Friday, August 3, 2012: 3:30 PM
Faculty of Economics, TBA
Oral Presentation
Mexican quinceañeras and Filipina debutantes are usually formal, expensive celebrations marking a girl’s entry into life as a young “lady.”  Criticisms of these events as frivolous have inhibited serious scholarly consideration; however, much can be ascertained about immigrants, culture, and identities, through careful attention to these rituals.  “Traviesos” is from my forthcoming book, Coming of Age: Identities and Transformations in Filipina American Debutantes and Mexicana American Quinceañeras (Temple University Press).  It examines debut and quince troublemakers to reveal prevailing power arrangements affecting US immigrant communities, and to illustrate how these rituals reflect organizers’ simultaneous aims to resist and become part of US culture and society.

For this talk, I focus on “Control Freaks”, “Big Spenders” and “Party Crashers”.  I show that Control Freaks, mothers who over-regulate their daughters, and their daughters’ events, highlight how debutantes and quinceañeras afford female parents with opportunities for creativity and self-expression.  These are valuable because of the ways immigrant mothers have been personally and systematically prevented from satisfying many of their dreams.  Big Spenders are accused of unwise time and money management.  But, for them, conspicuous consumption challenges differential inclusion, by signifying economic and cultural qualification for full legal and cultural citizenship in the US.  Finally, Party Crashers, uninvited guests, expose issues that threaten carefully-managed impressions of immigrant families as conflict-free.  They underscore the importance of immigrant families’ self-portrayals as morally superior to Whites, due to constructions as “less than” within American society.

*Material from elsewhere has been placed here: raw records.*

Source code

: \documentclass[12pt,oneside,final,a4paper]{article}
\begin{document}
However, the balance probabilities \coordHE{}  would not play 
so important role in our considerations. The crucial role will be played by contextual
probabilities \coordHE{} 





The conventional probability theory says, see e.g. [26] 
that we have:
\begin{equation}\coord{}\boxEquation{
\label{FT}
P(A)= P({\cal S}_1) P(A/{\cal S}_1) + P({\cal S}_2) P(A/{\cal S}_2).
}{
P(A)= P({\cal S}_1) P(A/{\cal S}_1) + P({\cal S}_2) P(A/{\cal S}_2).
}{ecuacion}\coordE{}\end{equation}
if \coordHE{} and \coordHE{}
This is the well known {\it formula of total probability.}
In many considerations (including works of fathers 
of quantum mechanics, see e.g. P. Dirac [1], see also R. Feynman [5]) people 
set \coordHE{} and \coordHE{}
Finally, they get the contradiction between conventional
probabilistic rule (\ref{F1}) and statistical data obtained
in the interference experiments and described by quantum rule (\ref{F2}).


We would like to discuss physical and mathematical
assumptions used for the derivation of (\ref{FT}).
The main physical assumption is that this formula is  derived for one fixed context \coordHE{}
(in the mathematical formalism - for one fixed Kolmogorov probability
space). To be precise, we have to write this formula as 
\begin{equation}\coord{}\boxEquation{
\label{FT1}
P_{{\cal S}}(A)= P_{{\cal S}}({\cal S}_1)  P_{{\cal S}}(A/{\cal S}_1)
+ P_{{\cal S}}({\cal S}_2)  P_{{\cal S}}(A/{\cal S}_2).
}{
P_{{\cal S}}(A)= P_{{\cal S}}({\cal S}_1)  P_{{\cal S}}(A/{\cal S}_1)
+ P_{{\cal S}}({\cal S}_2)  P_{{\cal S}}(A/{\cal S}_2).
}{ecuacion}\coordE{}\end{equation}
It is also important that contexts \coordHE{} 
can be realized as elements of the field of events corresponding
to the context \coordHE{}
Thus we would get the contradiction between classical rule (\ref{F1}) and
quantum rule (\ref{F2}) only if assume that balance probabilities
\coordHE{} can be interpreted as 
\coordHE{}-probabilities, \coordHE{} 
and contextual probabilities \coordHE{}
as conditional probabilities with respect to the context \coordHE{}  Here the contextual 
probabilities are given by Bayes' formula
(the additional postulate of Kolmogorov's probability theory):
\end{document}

My work enhances sociological theories of cultural resistance and immigrant adaptation.  It illustrates how extraordinary events like debutantes and quinceañeras can enable actors to fashion domains of creativity under the pretext of “following tradition;” and, it demonstrates that homeland traditions and rituals do not simply “preserve” immigrant cultures, but also help immigrant communities publicly claim cultural belonging in their new homes.